Once you check the correct operation of the replication, stop the node that started in bootstrap mode (in this case the pandora001
node):
(NODO1) # systemctl stop [email protected]
Change inside the my.cnf
file of the NODE 1 the parameter wsrep_cluster_address
to add the other 2 cluster nodes. It must be as follows:
wsrep_cluster_address=gcomm:pandora002,pandora003
Start again the mysqld
service in the node pandora001
, but this time in normal mode, so that it synchronizes with the other 2 nodes already active.
systemctl start mysqld
Changes to Pandora FMS schema for its correct operation
To avoid problems with deadlocks due to the constant writings and readings that take place simultaneously, it is necessary to modify the following Pandora FMS tables with the following modifications:
alter table tagent_access add column `id_tagent_access` bigint(20) unsigned NOT NULL; alter table tagent_access add primary key (id_tagent_access); alter table tagent_access modify id_tagent_access bigint(20) auto_increment; alter table tagente_datos add column `id_tagente_datos` bigint(20) unsigned NOT NULL; alter table tagente_datos add primary key (id_tagente_datos); alter table tagente_datos modify id_tagente_datos bigint(20) auto_increment; alter table tagente_datos_inc add column `id_tagente_datos_inc` bigint(20) unsigned NOT NULL; alter table tagente_datos_inc add primary key (id_tagente_datos_inc); alter table tagente_datos_inc modify id_tagente_datos_inc bigint(20) auto_increment; alter table tagente_datos_string add column `id_tagente_datos_string` bigint(20) unsigned NOT NULL; alter table tagente_datos_string add primary key (id_tagente_datos_string); alter table tagente_datos_string modify id_tagente_datos_string bigint(20) auto_increment; alter table tagente_datos_inventory add column `id_tagente_datos_inventory` bigint(20) unsigned NOT NULL; alter table tagente_datos_inventory add primary key (id_tagente_datos_inventory); alter table tagente_datos_inventory modify id_tagente_datos_inventory bigint(20) auto_increment; alter table torigen add primary key (`origen`); alter table tusuario add primary key (`id_user`);
For its correct operation, these changes should be applied with the database without data, only with the schema.

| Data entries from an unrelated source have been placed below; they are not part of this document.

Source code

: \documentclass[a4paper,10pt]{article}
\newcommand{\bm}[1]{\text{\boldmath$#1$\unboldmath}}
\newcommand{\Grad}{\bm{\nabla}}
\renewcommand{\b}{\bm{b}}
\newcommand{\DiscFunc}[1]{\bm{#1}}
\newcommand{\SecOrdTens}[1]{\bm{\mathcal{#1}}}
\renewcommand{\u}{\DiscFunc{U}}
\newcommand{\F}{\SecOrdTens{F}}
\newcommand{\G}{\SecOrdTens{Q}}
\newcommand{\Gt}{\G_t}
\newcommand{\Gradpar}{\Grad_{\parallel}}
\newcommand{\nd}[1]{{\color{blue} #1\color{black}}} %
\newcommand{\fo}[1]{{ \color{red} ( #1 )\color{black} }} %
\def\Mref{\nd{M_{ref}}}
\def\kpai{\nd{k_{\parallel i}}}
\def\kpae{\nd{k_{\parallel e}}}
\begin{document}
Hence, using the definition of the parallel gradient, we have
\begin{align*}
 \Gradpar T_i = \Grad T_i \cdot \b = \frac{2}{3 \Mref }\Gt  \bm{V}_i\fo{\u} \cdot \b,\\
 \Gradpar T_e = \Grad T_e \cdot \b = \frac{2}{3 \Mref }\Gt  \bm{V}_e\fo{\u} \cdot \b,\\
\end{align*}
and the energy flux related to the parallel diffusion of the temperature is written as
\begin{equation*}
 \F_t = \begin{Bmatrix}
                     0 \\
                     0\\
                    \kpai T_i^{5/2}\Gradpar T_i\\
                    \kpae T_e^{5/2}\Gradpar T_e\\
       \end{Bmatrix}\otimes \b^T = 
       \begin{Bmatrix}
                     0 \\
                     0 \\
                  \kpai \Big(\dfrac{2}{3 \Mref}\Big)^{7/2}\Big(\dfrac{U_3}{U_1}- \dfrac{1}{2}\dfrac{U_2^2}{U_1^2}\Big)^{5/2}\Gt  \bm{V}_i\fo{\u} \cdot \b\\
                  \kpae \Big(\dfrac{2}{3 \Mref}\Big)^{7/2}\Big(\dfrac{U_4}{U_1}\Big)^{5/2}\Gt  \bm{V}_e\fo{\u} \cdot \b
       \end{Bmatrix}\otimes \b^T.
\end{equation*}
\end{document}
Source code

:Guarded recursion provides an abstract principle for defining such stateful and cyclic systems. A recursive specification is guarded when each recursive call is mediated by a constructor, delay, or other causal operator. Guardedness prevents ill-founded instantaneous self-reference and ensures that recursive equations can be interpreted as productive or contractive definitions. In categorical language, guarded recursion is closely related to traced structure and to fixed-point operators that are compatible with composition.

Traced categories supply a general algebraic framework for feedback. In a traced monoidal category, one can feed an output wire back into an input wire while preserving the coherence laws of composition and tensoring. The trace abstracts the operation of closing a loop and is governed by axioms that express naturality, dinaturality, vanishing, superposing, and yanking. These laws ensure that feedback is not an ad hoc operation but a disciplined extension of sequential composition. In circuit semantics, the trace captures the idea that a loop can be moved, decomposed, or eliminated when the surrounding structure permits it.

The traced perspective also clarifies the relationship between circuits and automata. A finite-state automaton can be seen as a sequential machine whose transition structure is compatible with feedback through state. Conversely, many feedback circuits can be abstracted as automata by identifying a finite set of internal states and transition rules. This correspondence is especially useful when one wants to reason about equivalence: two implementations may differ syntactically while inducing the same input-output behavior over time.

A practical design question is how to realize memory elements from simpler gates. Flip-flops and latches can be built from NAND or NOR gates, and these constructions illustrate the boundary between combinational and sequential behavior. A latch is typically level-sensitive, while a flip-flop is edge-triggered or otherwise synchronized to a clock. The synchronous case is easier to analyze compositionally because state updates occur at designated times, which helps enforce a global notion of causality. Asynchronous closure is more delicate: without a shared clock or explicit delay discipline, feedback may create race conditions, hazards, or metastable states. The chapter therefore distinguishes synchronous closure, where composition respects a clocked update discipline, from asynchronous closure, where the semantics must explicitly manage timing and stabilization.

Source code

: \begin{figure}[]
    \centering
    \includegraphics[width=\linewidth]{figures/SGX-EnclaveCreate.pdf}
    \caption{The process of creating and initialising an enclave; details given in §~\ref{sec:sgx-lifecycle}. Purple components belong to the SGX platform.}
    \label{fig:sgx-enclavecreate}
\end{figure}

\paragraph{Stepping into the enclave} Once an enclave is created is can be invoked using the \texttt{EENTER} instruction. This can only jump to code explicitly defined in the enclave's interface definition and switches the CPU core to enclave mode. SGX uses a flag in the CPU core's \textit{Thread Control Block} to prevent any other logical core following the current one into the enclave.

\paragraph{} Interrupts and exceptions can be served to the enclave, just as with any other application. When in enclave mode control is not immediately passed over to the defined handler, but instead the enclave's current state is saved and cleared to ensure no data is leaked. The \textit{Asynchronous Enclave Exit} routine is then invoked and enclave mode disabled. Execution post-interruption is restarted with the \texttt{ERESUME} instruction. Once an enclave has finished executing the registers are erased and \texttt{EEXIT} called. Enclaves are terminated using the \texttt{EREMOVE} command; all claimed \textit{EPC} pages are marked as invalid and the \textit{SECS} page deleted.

Applying changes in an environment with previous data
In this scenario, it is necessary to rebuild the tables where the necessary modifications have been added to avoid deadlocks in the environment. The process would be as follows:
1.- DUMP
(export data) all the tables involved separately, excluding the DROP and create TABLE fields:
#mysqldump -u root -p pandora tagent_access --skip-add-drop-table --complete-insert --no-create-info> tagent_access.sql #mysqldump -u root -p pandora tagente_datos --skip-add-drop-table --complete-insert --no-create-info> tagente_datos.sql #mysqldump -u root -p pandora tagente_datos_inc --skip-add-drop-table --complete-insert --no-create-info> tagente_datos_inc.sql #mysqldump -u root -p pandora tagente_datos_string --skip-add-drop-table --complete-insert --no-create-info> tagente_datos_string.sql #mysqldump -u root -p pandora tagente_datos_inventory --skip-add-drop-table --complete-insert --no-create-info> tagente_datos_inventory.sql
2.- Delete the affected tables:
mysql>drop table tagent_access; mysql>drop table tagente_datos; mysql>drop table tagente_datos_inc; mysql>drop table tagente_datos_string; mysql>drop table tagente_datos_inventory;
3.- Create again all the tables with all the ALTER
and with all the new columns so that the environment works without problems. To create the tables again it is necessary to use the create table of the file /var/www/html/pandora_console/pandoradb.sql
of the tables tagent_access
, tagente_datos_inc
, tagente_datos_string
, tagente_datos_inventory
.
4.- Incorporate with source all the DUMP
data created in step 1.
#mysql -u root -p pandora mysql> source tagent_access.sql: mysql> source tagente_datos.sql: mysql> source tagente_datos_inc; mysql> source tagente_datos_string; mysql> source tagente_datos_inventory;
At the end of the process, all the tables will have the incremental IDs created from scratch in all of them.